Gadolinium oxide as well as gadolinium oxalate are solid gadolinium compounds with gadolinium in its most prevalent oxidation state, i.e. +III. Both compounds are rather insoluble in water at neutral pH and higher. Water solubility of gadolinium oxide at pH 4.0, 6.4, 7 and 9 was 2.5 g/L, 3.5, 0.53 and 0.12 mg/L, respectively, in a water solubility study at 20°C (Jean-Baptiste, 2017a). Water solubility of gadolinium oxalate was determined to be 5.1 mg/L at pH 4.0, 1.0 mg/L at pH 6.4, and 1.3 mg/L at pH 7 and 9 at 20°C (Jean-Baptiste, 2017b). When comparing dissolved gadolinium measurements, the results are even more similar (2.1 g Gd/L, 3.1, 0.46 and 0.11 mg Gd/L at pH 4.0, 6.4, 7 and 9, respectively, for gadolinium oxide, and 2.8, 0.6, 0.7 and 0.7 mg Gd/L at pH 4.0, 6.4, 7 and 9, respectively, for gadolinium oxalate). A clear decrease of water solubility with increasing pH was observed. At physiologically relevant pH levels, water solubility (gadolinium-based) of both compounds is rather similar.

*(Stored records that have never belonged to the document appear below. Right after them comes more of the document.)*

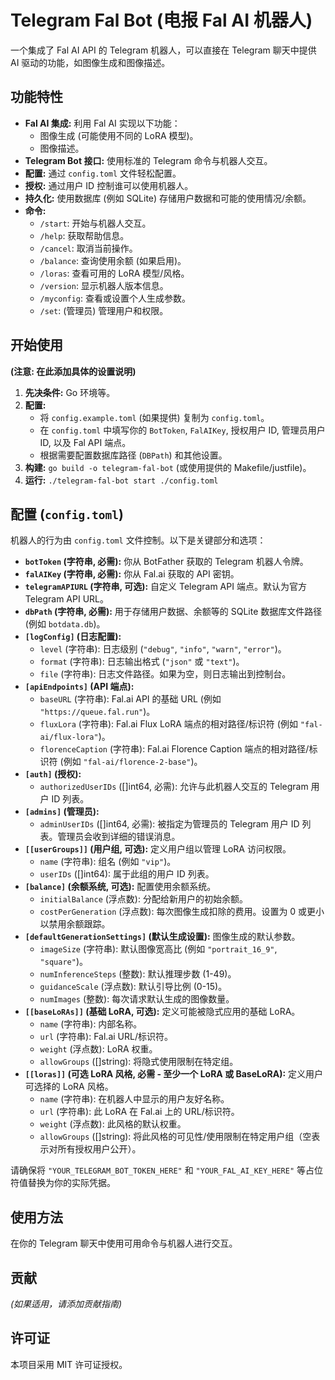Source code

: # Telegram Fal Bot (电报 Fal AI 机器人)

一个集成了 Fal AI API 的 Telegram 机器人，可以直接在 Telegram 聊天中提供 AI 驱动的功能，如图像生成和图像描述。

## 功能特性

*   **Fal AI 集成:** 利用 Fal AI 实现以下功能：
    *   图像生成 (可能使用不同的 LoRA 模型)。
    *   图像描述。
*   **Telegram Bot 接口:** 使用标准的 Telegram 命令与机器人交互。
*   **配置:** 通过 `config.toml` 文件轻松配置。
*   **授权:** 通过用户 ID 控制谁可以使用机器人。
*   **持久化:** 使用数据库 (例如 SQLite) 存储用户数据和可能的使用情况/余额。
*   **命令:**
    *   `/start`: 开始与机器人交互。
    *   `/help`: 获取帮助信息。
    *   `/cancel`: 取消当前操作。
    *   `/balance`: 查询使用余额 (如果启用)。
    *   `/loras`: 查看可用的 LoRA 模型/风格。
    *   `/version`: 显示机器人版本信息。
    *   `/myconfig`: 查看或设置个人生成参数。
    *   `/set`: (管理员) 管理用户和权限。

## 开始使用

**(注意: 在此添加具体的设置说明)**

1.  **先决条件:** Go 环境等。
2.  **配置:**
    *   将 `config.example.toml` (如果提供) 复制为 `config.toml`。
    *   在 `config.toml` 中填写你的 `BotToken`, `FalAIKey`, 授权用户 ID, 管理员用户 ID, 以及 Fal API 端点。
    *   根据需要配置数据库路径 (`DBPath`) 和其他设置。
3.  **构建:** `go build -o telegram-fal-bot` (或使用提供的 Makefile/justfile)。
4.  **运行:** `./telegram-fal-bot start ./config.toml`

## 配置 (`config.toml`)

机器人的行为由 `config.toml` 文件控制。以下是关键部分和选项：

*   **`botToken` (字符串, 必需):** 你从 BotFather 获取的 Telegram 机器人令牌。
*   **`falAIKey` (字符串, 必需):** 你从 Fal.ai 获取的 API 密钥。
*   **`telegramAPIURL` (字符串, 可选):** 自定义 Telegram API 端点。默认为官方 Telegram API URL。
*   **`dbPath` (字符串, 必需):** 用于存储用户数据、余额等的 SQLite 数据库文件路径 (例如 `botdata.db`)。
*   **`[logConfig]` (日志配置):**
    *   `level` (字符串): 日志级别 (`"debug"`, `"info"`, `"warn"`, `"error"`)。
    *   `format` (字符串): 日志输出格式 (`"json"` 或 `"text"`)。
    *   `file` (字符串): 日志文件路径。如果为空，则日志输出到控制台。
*   **`[apiEndpoints]` (API 端点):**
    *   `baseURL` (字符串): Fal.ai API 的基础 URL (例如 `"https://queue.fal.run"`)。
    *   `fluxLora` (字符串): Fal.ai Flux LoRA 端点的相对路径/标识符 (例如 `"fal-ai/flux-lora"`)。
    *   `florenceCaption` (字符串): Fal.ai Florence Caption 端点的相对路径/标识符 (例如 `"fal-ai/florence-2-base"`)。
*   **`[auth]` (授权):**
    *   `authorizedUserIDs` ([]int64, 必需): 允许与此机器人交互的 Telegram 用户 ID 列表。
*   **`[admins]` (管理员):**
    *   `adminUserIDs` ([]int64, 必需): 被指定为管理员的 Telegram 用户 ID 列表。管理员会收到详细的错误消息。
*   **`[[userGroups]]` (用户组, 可选):** 定义用户组以管理 LoRA 访问权限。
    *   `name` (字符串): 组名 (例如 `"vip"`)。
    *   `userIDs` ([]int64): 属于此组的用户 ID 列表。
*   **`[balance]` (余额系统, 可选):** 配置使用余额系统。
    *   `initialBalance` (浮点数): 分配给新用户的初始余额。
    *   `costPerGeneration` (浮点数): 每次图像生成扣除的费用。设置为 0 或更小以禁用余额跟踪。
*   **`[defaultGenerationSettings]` (默认生成设置):** 图像生成的默认参数。
    *   `imageSize` (字符串): 默认图像宽高比 (例如 `"portrait_16_9"`, `"square"`)。
    *   `numInferenceSteps` (整数): 默认推理步数 (1-49)。
    *   `guidanceScale` (浮点数): 默认引导比例 (0-15)。
    *   `numImages` (整数): 每次请求默认生成的图像数量。
*   **`[[baseLoRAs]]` (基础 LoRA, 可选):** 定义可能被隐式应用的基础 LoRA。
    *   `name` (字符串): 内部名称。
    *   `url` (字符串): Fal.ai URL/标识符。
    *   `weight` (浮点数): LoRA 权重。
    *   `allowGroups` ([]string): 将隐式使用限制在特定组。
*   **`[[loras]]` (可选 LoRA 风格, 必需 - 至少一个 LoRA 或 BaseLoRA):** 定义用户可选择的 LoRA 风格。
    *   `name` (字符串): 在机器人中显示的用户友好名称。
    *   `url` (字符串): 此 LoRA 在 Fal.ai 上的 URL/标识符。
    *   `weight` (浮点数): 此风格的默认权重。
    *   `allowGroups` ([]string): 将此风格的可见性/使用限制在特定用户组（空表示对所有授权用户公开）。

请确保将 `"YOUR_TELEGRAM_BOT_TOKEN_HERE"` 和 `"YOUR_FAL_AI_KEY_HERE"` 等占位符值替换为你的实际凭据。

## 使用方法

在你的 Telegram 聊天中使用可用命令与机器人进行交互。

## 贡献

*(如果适用，请添加贡献指南)*

## 许可证

本项目采用 MIT 许可证授权。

Since it is generally assumed that for metals and metal compounds, the metal ion (regardless of the counterparts of the metal in the respective metal compounds) is responsible for the potential systemic effects after uptake, information on other gadolinium compounds can be used in this assessment as long as their similarities or differences in terms of inherent properties, such as water solubility, are discussed to predict the behaviour of the compound of interest. As indicated in ECHA’s guidance on QSARs and grouping of chemicals (ECHA, 2008), comparison of the water solubility can be used as a surrogate to assess the bioavailability of metals, metal compounds, and other inorganic compounds. In the case of gadolinium compounds, this simplistic approach assumes that a specific poorly water soluble gadolinium compound will show similar toxicokinetic behaviour and toxicological hazards as other equally poorly water soluble gadolinium compounds. Therefore, studies evaluating the toxicokinetic behaviour of gadolinium oxide are also considered relevant for gadolinium oxalate. Further, studies evaluating the toxicokinetic behaviour of water soluble gadolinium compounds (e.g., gadolinium trichloride) – which may give rise to slightly higher levels of bioavailable gadolinium – may also be considered relevant to a certain extent, as long as the potential relevant differences are described.

 

The toxicokinetic behaviour of the counter ion is thus not evaluated in this document (e.g., the oxalate in gadolinium oxalate). For considerations on the oxalate with regard to the toxicological properties of gadolinium oxalate, reference can be made to the read across document attached to IUCLID Section 13.

 

Absorption

Oral/gastro-intestinal (GI) absorption

Gadolinium oxide and gadolinium oxalate have a molecular weight of 362.5 and 578.56 g/mol, respectively, with gadolinium itself having a molar mass of 157.25 g/mol. The latter value being well below 500 g/mol (molecular weights < 500 g/mol are favourable for absorption), it can be assumed that uptake of bioavailable species (free gadolinium cation and/or potentially other water soluble gadolinium species with relatively low molar mass) is possible. The extent of uptake, if any, would however be determined by the bioavailability of gadolinium in the gastro-intestinal tract. Gadolinium oxide and gadolinium oxalate are poorly soluble in water (Jean-Baptiste, 2017a,b) at pH levels relevant for the uptake sites in the gut. The pH at the entrance of the duodenum is about 6, gradually increasing to pH 7.4 in the terminal ileum (Fallingborg, 1999). Although a higher solubility of gadolinium oxide/oxalate can be expected in the stomach, any dissolved gadolinium is expected to be rapidly precipitated when it enters the gut. Precipitation will be further enhanced in the gastro-intestinal tract due to the presence of ligands that have strong affinity for gadolinium. Phosphate for instance forms strong, insoluble complexes with gadolinium, in a pH-independent way. Further, precipitation of carbonate complexes of gadolinium becomes more important with increasing pH. Therefore, it is expected that the bioavailability of gadolinium for uptake in the small intestine will be very limited. Complexation and precipitation as a function of the presence of inorganic ligands and pH has been confirmed by modelling in Visual Minteq (see also the document for justification of waiving further algal growth inhibition experiments with rare earth compounds, attached to IUCLID Section 13).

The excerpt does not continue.